An even greater deduction—up to 400%—is available, up to a maximum of HUF 50 million per year, if the research activity is carried out in cooperation with the entities listed below:
- higher education institutions,
- the Hungarian Academy of Sciences (MTA),
- HUN-REN Hungarian Research Network,
- research institutes operating as central budgetary agencies,
- research institutes jointly established by them,
- research institutes operating as economic organizations that are directly or indirectly majority-owned by the state.
One of the favourite areas of the consultants at LeitnerLeitner is advising on tax incentives. Our clients can achieve their business goals more easily and quickly, without having to deal with complex requirements and administrative processes. For us, the work related to obtaining and optimally using these incentives is a creative and challenging puzzle. We are proud when our advice contributes to our clients’ more prosperous and efficient operations!
Local business tax base allowance based on direct R&D costs
The costs of R&D activities can also reduce the local business tax base. The same amount can be deducted from the local business tax base as from the corporate tax base. However, each cost can only be considered once: for example, if a raw material cost has already been taken into account when determining the business tax base, it cannot be deducted again with reference to R&D activities. Any previous calculation, however, can still be corrected retrospectively through a self-audit.
R&D tax incentive: among the development tax incentives
The development tax incentive is one of Hungary’s most significant corporate tax benefits, supporting the implementation of high-value investments and strategic projects. This incentive can be directly deducted from corporate tax, potentially providing an effective tax rate as low as 1.8% for taxpayers carrying out the investments. The tax benefit—available in the form of an 80% tax credit against the payable tax—can be claimed for up to 13 tax years, but no later than the end of the 16th tax year following the start of the investment. Manufacturing, technological, energy efficiency, and environmental investments, as well as basic research, applied research, and R&D activities, can all qualify for and access this highly advantageous tax-saving opportunity. However, several conditions must be met in order to claim it.
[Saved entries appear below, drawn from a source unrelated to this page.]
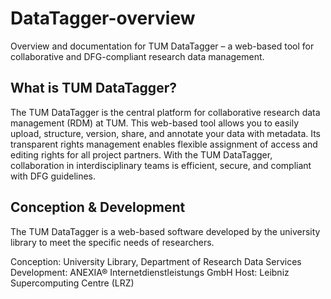 # DataTagger-overview
Overview and documentation for TUM DataTagger – a web-based tool for collaborative and DFG-compliant research data management.

## What is TUM DataTagger?
The TUM DataTagger is the central platform for collaborative research data management (RDM) at TUM. This web-based tool allows you to easily upload, structure, version, share, and annotate your data with metadata. Its transparent rights management enables flexible assignment of access and editing rights for all project partners. With the TUM DataTagger, collaboration in interdisciplinary teams is efficient, secure, and compliant with DFG guidelines.

## Conception & Development
The TUM DataTagger is a web-based software developed by the university library to meet the specific needs of researchers.

Conception: University Library, Department of Research Data Services
Development: ANEXIA® Internetdienstleistungs GmbH
Host: Leibniz Supercomputing Centre (LRZ)
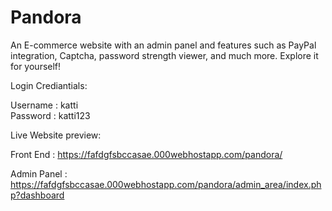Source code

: # Pandora
An E-commerce website with an admin panel and features such as PayPal integration, Captcha, password strength viewer, and much more. Explore it for yourself!

Login Crediantials:

Username : katti  
Password : katti123

Live Website preview:

Front End : https://fafdgfsbccasae.000webhostapp.com/pandora/

Admin Panel : https://fafdgfsbccasae.000webhostapp.com/pandora/admin_area/index.php?dashboard
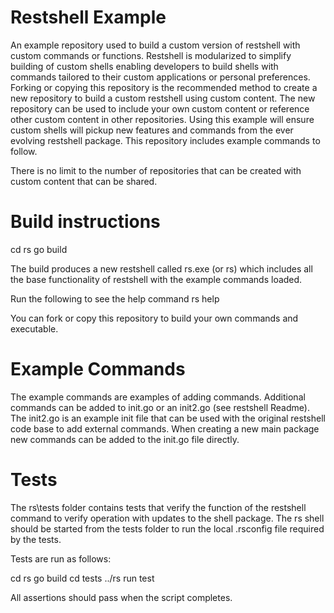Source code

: # Restshell Example
An example repository used to build a custom version of restshell with custom commands or functions. Restshell is modularized to simplify building of custom shells enabling developers to build shells with commands tailored to their custom applications or personal preferences. Forking or copying this repository is the recommended method to create a new repository to build a custom restshell using custom content. The new repository can be used to include your own custom content or reference other custom content in other repositories. Using this example will ensure custom shells will pickup new features and commands from the ever evolving restshell package. This repository includes example commands to follow.

There is no limit to the number of repositories that can be created with custom content that can be shared.

# Build instructions

cd rs
go build

The build produces a new restshell called rs.exe (or rs) which includes all the base functionality of restshell with the example commands loaded.

Run the following to see the help command
rs help

You can fork or copy this repository to build your own commands and executable.

# Example Commands
The example commands are examples of adding commands. Additional commands can be added to init.go or an init2.go (see restshell Readme). The init2.go is an example init file that can be used with the original restshell code base to add external commands. When creating a new main package new commands can be added to the init.go file directly.

# Tests
The rs\tests folder contains tests that verify the function of the restshell command to verify operation with updates to the shell package. The rs shell should be started from the tests folder to run the local .rsconfig file required by the tests.

Tests are run as follows:

cd rs
go build
cd tests
../rs run test

All assertions should pass when the script completes.
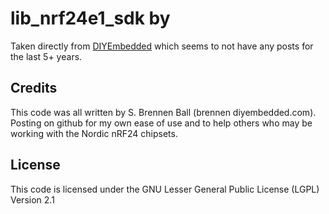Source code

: # lib_nrf24e1_sdk by 

Taken directly from
[DIYEmbedded](http://blog.diyembedded.com/search/label/nRF24LE1) which
seems to not have any posts for the last 5+ years.

## Credits

This code was all written by S. Brennen Ball (brennen <at> diyembedded.com).  Posting on
github for my own ease of use and to help others who may be working
with the Nordic nRF24 chipsets.

## License

This code is licensed under the GNU Lesser General Public License
(LGPL) Version 2.1

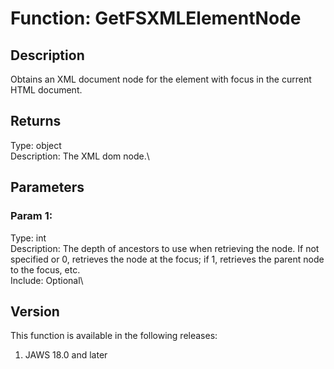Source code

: # Function: GetFSXMLElementNode

## Description

Obtains an XML document node for the element with focus in the current
HTML document.

## Returns

Type: object\
Description: The XML dom node.\

## Parameters

### Param 1:

Type: int\
Description: The depth of ancestors to use when retrieving the node. If
not specified or 0, retrieves the node at the focus; if 1, retrieves the
parent node to the focus, etc.\
Include: Optional\

## Version

This function is available in the following releases:

1.  JAWS 18.0 and later
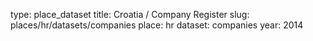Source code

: type: place_dataset
title: Croatia / Company Register
slug: places/hr/datasets/companies
place: hr
dataset: companies
year: 2014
The minimum investment threshold for R&D projects eligible for the development tax incentive is HUF 100 million.
Another condition for claiming the incentive is that the investment must be reported to the tax authority in advance and operated for the period specified by law. In addition, the intensity limits for state aid set by the European Union must be observed, which may vary depending on the size of the company and the region of implementation. If all these conditions are met, the incentive can result in a significant reduction in corporate tax burden, which in the long term contributes to increasing the company’s competitiveness and facilitates the financing of strategic developments.
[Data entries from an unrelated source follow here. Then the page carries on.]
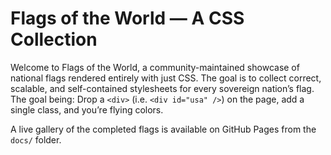 # Flags of the World — A CSS Collection

Welcome to Flags of the World, a community-maintained showcase of national flags rendered entirely with just CSS.
The goal is to collect correct, scalable, and self-contained stylesheets for every sovereign nation’s flag.
The goal being: Drop a `<div>` (i.e. `<div id="usa" />`) on the page, add a single class, and you’re flying colors.

A live gallery of the completed flags is available on GitHub Pages from the `docs/` folder.
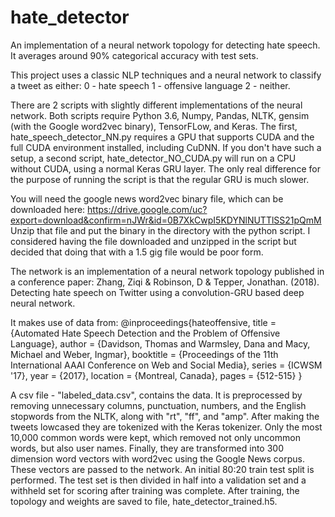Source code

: # hate_detector

An implementation of a neural network topology for detecting hate speech. It averages around 90% categorical accuracy with test sets.

This project uses a classic NLP techniques and a neural network to classify a tweet as either: 0 - hate speech 1 - offensive language 2 - neither.

There are 2 scripts with slightly different implementations of the neural network. Both scripts require Python 3.6, Numpy, Pandas, NLTK, gensim (with the Google word2vec binary), TensorFLow, and Keras. The first, hate_speech_detector_NN.py requires a GPU that supports CUDA and the full CUDA environment installed, including CuDNN. If you don't have such a setup, a second script, hate_detector_NO_CUDA.py will run on a CPU without CUDA, using a normal Keras GRU layer. The only real difference for the purpose of running the script is that the regular GRU is much slower.

You will need the google news word2vec binary file, which can be downloaded here: https://drive.google.com/uc?export=download&confirm=nJWr&id=0B7XkCwpI5KDYNlNUTTlSS21pQmM Unzip that file and put the binary in the directory with the python script. I considered having the file downloaded and unzipped in the script but decided that doing that with a 1.5 gig file would be poor form.

The network is an implementation of a neural network topology published in a conference paper: Zhang, Ziqi & Robinson, D & Tepper, Jonathan. (2018). Detecting hate speech on Twitter using a convolution-GRU based deep neural network. 

It makes use of data from:
@inproceedings{hateoffensive,
title = {Automated Hate Speech Detection and the Problem of Offensive Language},
author = {Davidson, Thomas and Warmsley, Dana and Macy, Michael and Weber, Ingmar}, 
booktitle = {Proceedings of the 11th International AAAI Conference on Web and Social Media},
series = {ICWSM '17},
year = {2017},
location = {Montreal, Canada},
pages = {512-515}
}

A csv file - "labeled_data.csv", contains the data. It is preprocessed by removing unnecessary columns, punctuation, numbers, and the English stopwords from the NLTK, along with "rt", "ff", and "amp". After making the tweets lowcased they are tokenized with the Keras tokenizer. Only the most 10,000 common words were kept, which removed not only uncommon words, but also user names. Finally, they are transformed into 300 dimension word vectors with word2vec using the Google News corpus. These vectors are passed to the network. An initial 80:20 train test split is performed. The test set is then divided in half into a validation set and a withheld set for scoring after training was complete. After training, the topology and weights are saved to file, hate_detector_trained.h5.
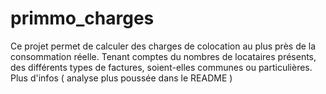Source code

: # primmo_charges
Ce projet permet de calculer des charges de colocation au plus près de la consommation réelle. Tenant comptes du nombres de locataires présents, des différents types de factures, soient-elles communes ou particulières. Plus d'infos ( analyse plus poussée dans le README )
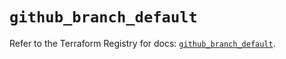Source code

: # `github_branch_default`

Refer to the Terraform Registry for docs: [`github_branch_default`](https://registry.terraform.io/providers/integrations/github/5.44.0/docs/resources/branch_default).
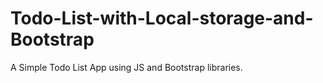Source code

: # Todo-List-with-Local-storage-and-Bootstrap
A Simple Todo List App using JS and Bootstrap libraries.
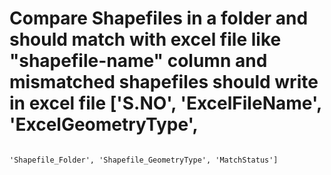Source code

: # Compare Shapefiles in a folder and should match with excel file like "shapefile-name" column and mismatched shapefiles should write in excel file ['S.NO', 'ExcelFileName', 'ExcelGeometryType',
                                                                                                                                                     'Shapefile_Folder', 'Shapefile_GeometryType', 'MatchStatus']
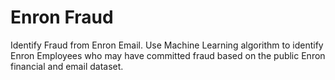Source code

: # Enron Fraud
Identify Fraud from Enron Email. Use Machine Learning algorithm to identify Enron Employees who may have committed fraud based on the public Enron financial and email dataset.
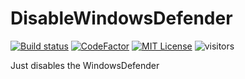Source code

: # DisableWindowsDefender

[![Build status](https://ci.appveyor.com/api/projects/status/7ct5b4uk3mrr2oc4?svg=true)](https://ci.appveyor.com/project/Mrgaton/DisableWindowsDefender)
[![CodeFactor][img_codefactor]][codefactor]
[![MIT License][img_license]][license]
![visitors](https://visitor-badge.laobi.icu/badge?page_id=Mrgaton.DisableWindowsDefender)

[codefactor]: https://www.codefactor.io/repository/github/Mrgaton/DisableWindowsDefender/overview/master
[issues]: https://github.com/mkaring/Mrgaton/DisableWindowsDefender
[license]: LICENSE.md
[project_format]: docs/ProjectFormat.md

[img_build]: https://img.shields.io/appveyor/ci/Mrgaton/DisableWindowsDefender/master.svg?style=flat
[img_codefactor]: https://www.codefactor.io/repository/github/mrgaton/DisableWindowsDefender/badge
[img_gitter]: https://img.shields.io/gitter/room/Mrgaton/DisableWindowsDefender.svg?style=flat
[img_license]: https://img.shields.io/github/license/Mrgaton/DisableWindowsDefender.svg?style=flat


Just disables the WindowsDefender
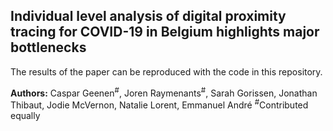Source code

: ## Individual level analysis of digital proximity tracing for COVID-19 in Belgium highlights major bottlenecks
The results of the paper can be reproduced with the code in this repository.

**Authors:** Caspar Geenen<sup>#</sup>, Joren Raymenants<sup>#</sup>, Sarah Gorissen, Jonathan Thibaut, Jodie McVernon, Natalie Lorent, Emmanuel André
<sup>#</sup>Contributed equally
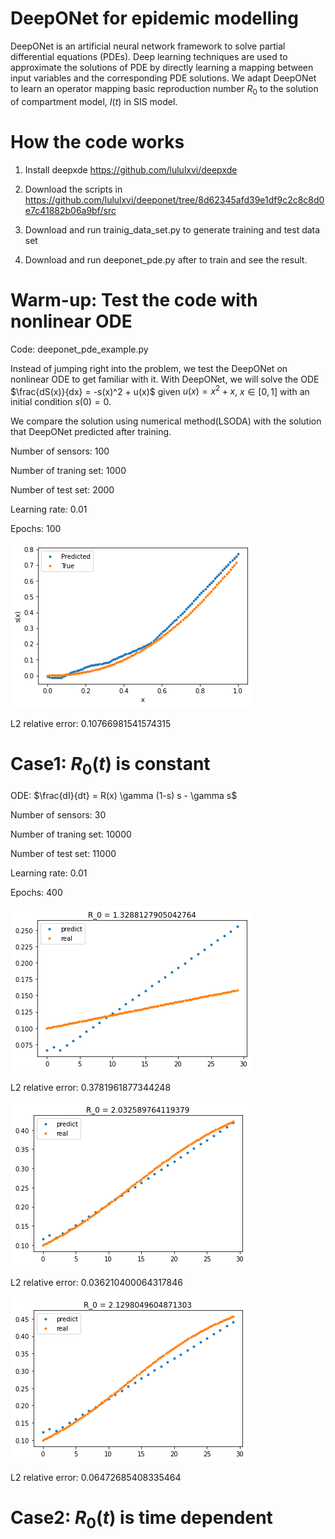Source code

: # DeepONet for epidemic modelling

DeepONet is an artificial neural network framework to solve partial differential equations (PDEs). Deep learning techniques are used to approximate the solutions of PDE by directly learning a mapping between input variables and the corresponding PDE solutions. We adapt DeepONet to learn an operator mapping basic reproduction number $R_0$ to the solution of compartment model, $I(t)$ in SIS model.


# How the code works
1. Install deepxde https://github.com/lululxvi/deepxde

2. Download the scripts in https://github.com/lululxvi/deeponet/tree/8d62345afd39e1df9c2c8c8d0e7c41882b06a9bf/src 

3. Download and run trainig_data_set.py to generate training and test data set 

4. Download and run deeponet_pde.py after to train and see the result.


# Warm-up: Test the code with nonlinear ODE
Code: deeponet_pde_example.py


Instead of jumping right into the problem, we test the DeepONet on nonlinear ODE to get familiar with it. With DeepONet, we will solve the ODE $\frac{dS(x)}{dx} = -s(x)^2 + u(x)$ given $u(x) = x^2 + x$, $x\in[0,1]$ with  an initial condition $s(0) = 0$.

We compare the solution using numerical method(LSODA) with the solution that DeepONet predicted after training. 

Number of sensors: 100

Number of traning set: 1000

Number of test set: 2000

Learning rate: 0.01

Epochs: 100

![Alt text](/Example.png)

L2 relative error: 0.10766981541574315

# Case1: $R_0(t)$ is constant
ODE: $\frac{dI}{dt} = R(x) \gamma  (1-s)  s - \gamma  s$

Number of sensors: 30

Number of traning set: 10000

Number of test set: 11000

Learning rate: 0.01

Epochs: 400



![Alt text](/R=1.3.png)

L2 relative error: 0.3781961877344248

![Alt text](/R=2.03.png)


L2 relative error: 0.036210400064317846

![Alt text](/R=2.12.png)

L2 relative error: 0.06472685408335464

# Case2: $R_0(t)$ is time dependent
The drawback of the incentive is that it significantly reduces the effective corporate tax burden. Therefore, if a company that falls under the scope of the global minimum tax claims the incentive, it may be reversed according to international rules— depending on whether the taxes paid in other tax categories (e.g., local business tax, innovation contribution, and special tax on energy suppliers (Robin Hood tax) in addition to corporate tax) amount to the required 15%.
New R&D incentive: does not pose a disadvantage under the global minimum tax
In order to increase the effective tax rate, which is of key importance from the perspective of the global minimum tax (GloBE), a new type of GloBE/Pillar II-compliant R&D tax incentive can be chosen as an alternative to the corporate tax base allowances and tax incentives described above. While the previously described tax base and tax incentives reduce the effective tax rate, the use of this new type of incentive does not, which may result in a lower top-up tax under the global minimum tax rules. However, the new R&D incentive can only be applied to R&D projects started on or after January 1, 2024, and cannot be combined with previous R&D incentives.
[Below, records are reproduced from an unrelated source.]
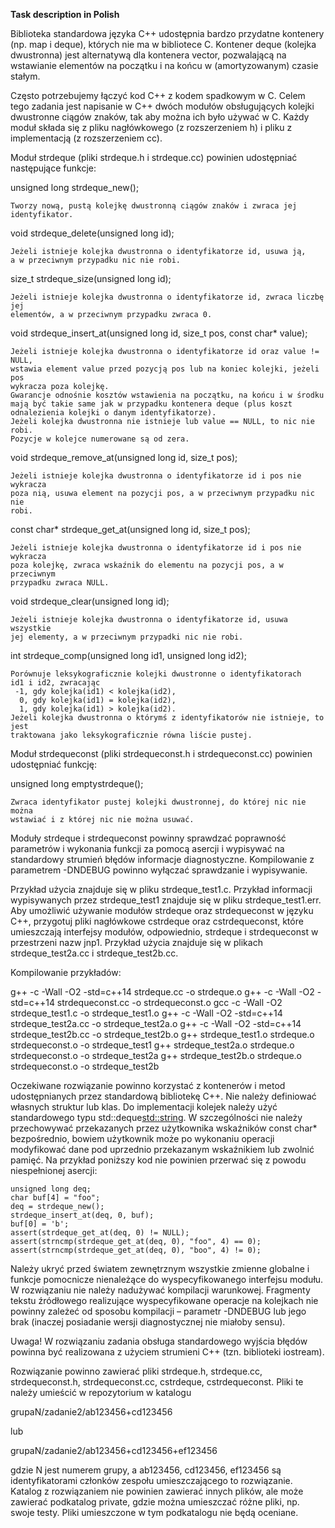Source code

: 
**Task description in Polish**

Biblioteka standardowa języka C++ udostępnia bardzo przydatne kontenery (np.
map i deque), których nie ma w bibliotece C. Kontener deque (kolejka
dwustronna) jest alternatywą dla kontenera vector, pozwalającą na wstawianie
elementów na początku i na końcu w (amortyzowanym) czasie stałym.

Często potrzebujemy łączyć kod C++ z kodem spadkowym w C. Celem tego zadania
jest napisanie w C++ dwóch modułów obsługujących kolejki dwustronne ciągów
znaków, tak aby można ich było używać w C. Każdy moduł składa się z pliku
nagłówkowego (z rozszerzeniem h) i pliku z implementacją (z rozszerzeniem cc).

Moduł strdeque (pliki strdeque.h i strdeque.cc) powinien udostępniać
następujące funkcje:

unsigned long strdeque_new();

    Tworzy nową, pustą kolejkę dwustronną ciągów znaków i zwraca jej
    identyfikator.

void strdeque_delete(unsigned long id);

    Jeżeli istnieje kolejka dwustronna o identyfikatorze id, usuwa ją,
    a w przeciwnym przypadku nic nie robi.

size_t strdeque_size(unsigned long id);

    Jeżeli istnieje kolejka dwustronna o identyfikatorze id, zwraca liczbę jej
    elementów, a w przeciwnym przypadku zwraca 0.

void strdeque_insert_at(unsigned long id, size_t pos, const char* value);

    Jeżeli istnieje kolejka dwustronna o identyfikatorze id oraz value != NULL,
    wstawia element value przed pozycją pos lub na koniec kolejki, jeżeli pos
    wykracza poza kolejkę.
    Gwarancje odnośnie kosztów wstawienia na początku, na końcu i w środku
    mają być takie same jak w przypadku kontenera deque (plus koszt
    odnalezienia kolejki o danym identyfikatorze).
    Jeżeli kolejka dwustronna nie istnieje lub value == NULL, to nic nie robi.
    Pozycje w kolejce numerowane są od zera.

void strdeque_remove_at(unsigned long id, size_t pos);

    Jeżeli istnieje kolejka dwustronna o identyfikatorze id i pos nie wykracza
    poza nią, usuwa element na pozycji pos, a w przeciwnym przypadku nic nie
    robi.

const char* strdeque_get_at(unsigned long id, size_t pos);

    Jeżeli istnieje kolejka dwustronna o identyfikatorze id i pos nie wykracza
    poza kolejkę, zwraca wskaźnik do elementu na pozycji pos, a w przeciwnym
    przypadku zwraca NULL.

void strdeque_clear(unsigned long id);

    Jeżeli istnieje kolejka dwustronna o identyfikatorze id, usuwa wszystkie
    jej elementy, a w przeciwnym przypadki nic nie robi.

int strdeque_comp(unsigned long id1, unsigned long id2);

    Porównuje leksykograficznie kolejki dwustronne o identyfikatorach
    id1 i id2, zwracając
     -1, gdy kolejka(id1) < kolejka(id2),
      0, gdy kolejka(id1) = kolejka(id2),
      1, gdy kolejka(id1) > kolejka(id2).
    Jeżeli kolejka dwustronna o którymś z identyfikatorów nie istnieje, to jest
    traktowana jako leksykograficznie równa liście pustej.

Moduł strdequeconst (pliki strdequeconst.h i strdequeconst.cc) powinien
udostępniać funkcję:

unsigned long emptystrdeque();

    Zwraca identyfikator pustej kolejki dwustronnej, do której nic nie można
    wstawiać i z której nic nie można usuwać.

Moduły strdeque i strdequeconst powinny sprawdzać poprawność parametrów
i wykonania funkcji za pomocą asercji i wypisywać na standardowy strumień
błędów informacje diagnostyczne. Kompilowanie z parametrem -DNDEBUG powinno
wyłączać sprawdzanie i wypisywanie.

Przykład użycia znajduje się w pliku strdeque_test1.c. Przykład informacji
wypisywanych przez strdeque_test1 znajduje się w pliku strdeque_test1.err.
Aby umożliwić używanie modułów strdeque oraz strdequeconst w języku C++,
przygotuj pliki nagłówkowe cstrdeque oraz cstrdequeconst, które umieszczają
interfejsy modułów, odpowiednio, strdeque i strdequeconst w przestrzeni nazw
jnp1. Przykład użycia znajduje się w plikach strdeque_test2a.cc
i strdeque_test2b.cc.

Kompilowanie przykładów:

g++ -c -Wall -O2 -std=c++14 strdeque.cc -o strdeque.o
g++ -c -Wall -O2 -std=c++14 strdequeconst.cc -o strdequeconst.o
gcc -c -Wall -O2 strdeque_test1.c -o strdeque_test1.o
g++ -c -Wall -O2 -std=c++14 strdeque_test2a.cc -o strdeque_test2a.o
g++ -c -Wall -O2 -std=c++14 strdeque_test2b.cc -o strdeque_test2b.o
g++ strdeque_test1.o strdeque.o strdequeconst.o -o strdeque_test1
g++ strdeque_test2a.o strdeque.o strdequeconst.o -o strdeque_test2a
g++ strdeque_test2b.o strdeque.o strdequeconst.o -o strdeque_test2b

Oczekiwane rozwiązanie powinno korzystać z kontenerów i metod udostępnianych
przez standardową bibliotekę C++. Nie należy definiować własnych struktur lub
klas. Do implementacji kolejek należy użyć standardowego typu
std::deque<std::string>. W szczególności nie należy przechowywać przekazanych
przez użytkownika wskaźników const char* bezpośrednio, bowiem użytkownik może
po wykonaniu operacji modyfikować dane pod uprzednio przekazanym wskaźnikiem
lub zwolnić pamięć. Na przykład poniższy kod nie powinien przerwać się z powodu
niespełnionej asercji:

    unsigned long deq;
    char buf[4] = "foo";
    deq = strdeque_new();
    strdeque_insert_at(deq, 0, buf);
    buf[0] = 'b';
    assert(strdeque_get_at(deq, 0) != NULL);
    assert(strncmp(strdeque_get_at(deq, 0), "foo", 4) == 0);
    assert(strncmp(strdeque_get_at(deq, 0), "boo", 4) != 0);

Należy ukryć przed światem zewnętrznym wszystkie zmienne globalne i funkcje
pomocnicze nienależące do wyspecyfikowanego interfejsu modułu.
W rozwiązaniu nie należy nadużywać kompilacji warunkowej. Fragmenty tekstu
źródłowego realizujące wyspecyfikowane operacje na kolejkach nie powinny
zależeć od sposobu kompilacji – parametr -DNDEBUG lub jego brak (inaczej
posiadanie wersji diagnostycznej nie miałoby sensu).

Uwaga! W rozwiązaniu zadania obsługa standardowego wyjścia błędów powinna być
realizowana z użyciem strumieni C++ (tzn. biblioteki iostream).

Rozwiązanie powinno zawierać pliki strdeque.h, strdeque.cc, strdequeconst.h,
strdequeconst.cc, cstrdeque, cstrdequeconst. Pliki te należy umieścić
w repozytorium w katalogu

grupaN/zadanie2/ab123456+cd123456

lub

grupaN/zadanie2/ab123456+cd123456+ef123456

gdzie N jest numerem grupy, a ab123456, cd123456, ef123456 są identyfikatorami
członków zespołu umieszczającego to rozwiązanie.
Katalog z rozwiązaniem nie powinien zawierać innych plików, ale może zawierać
podkatalog private, gdzie można umieszczać różne pliki, np. swoje testy. Pliki
umieszczone w tym podkatalogu nie będą oceniane.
A specific feature of the GloBE-compliant R&D tax incentive is that, under the global minimum tax rules, it qualifies as a qualified refundable tax credit (QRTC). As a result, in GloBE calculations it does not behave like a traditional tax credit. When determining the effective tax rate (ETR), it does not reduce the amount of ‘covered taxes’, i.e. the taxes taken into account, but is recognized as other income and thereby increases GloBE income. In other words, the numerator of the ETR calculation remains unchanged, while the denominator increases. As a consequence, the effective tax rate is less likely to fall below 15%, meaning that applying the incentive does not result in a top-up tax liability under the global minimum tax rules.
Although in this case as well a tax benefit equal to 10% of eligible costs may be claimed against the calculated tax, more favourable rules can be applied for collaborations falling within the category of priority support.
Accordingly, in the case of joint research projects carried out in cooperation with a higher education institution, the Hungarian Academy of Sciences (MTA), a central budgetary or other specialized research institution, or with the involvement of the HUN-REN Hungarian Research Network, up to the full amount of eligible costs may be deducted, up to a maximum of HUF 500 million.
However, this benefit may not exceed EUR 55 million in the case of basic research, EUR 35 million for applied research, and EUR 25 million for experimental development. The benefit may be utilized up to 100% of the corporate income tax payable, and if it cannot be fully utilized due to the low amount of corporate income tax payable, it may be claimed as a cash refund.
Although the range of eligible costs is narrower than in the case of the previously mentioned incentives, the costs and expenses directly related to the following R&D activities may still be deducted:
- depreciation of tangible assets calculated for the duration of the project;
- personnel costs (excluding indirect costs such as entertainment and severance costs);
- costs and expenses related to the use of patents;
- operating and maintenance costs.
The tax benefit can be claimed in the year the cost is incurred and in the following 3 tax years. The duration of each development project may not exceed a total of 5 tax years.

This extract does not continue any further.